■ Exercise: Return the lines below exactly, starting with the line that contains "<!-- - 关注视频号，查看回放：" and stopping after the last line.

(Collected data entries)
----------------------------------------
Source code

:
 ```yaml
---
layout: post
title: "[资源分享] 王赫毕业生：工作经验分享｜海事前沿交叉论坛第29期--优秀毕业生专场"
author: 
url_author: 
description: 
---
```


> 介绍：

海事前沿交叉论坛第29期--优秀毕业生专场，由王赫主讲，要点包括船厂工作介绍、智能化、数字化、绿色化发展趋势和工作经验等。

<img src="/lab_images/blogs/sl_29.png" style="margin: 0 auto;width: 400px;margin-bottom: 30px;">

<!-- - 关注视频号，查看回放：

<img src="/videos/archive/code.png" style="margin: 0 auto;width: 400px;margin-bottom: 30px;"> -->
----------------------------------------
■ Written solution:
<!-- - 关注视频号，查看回放：

<img src="/videos/archive/code.png" style="margin: 0 auto;width: 400px;margin-bottom: 30px;"> -->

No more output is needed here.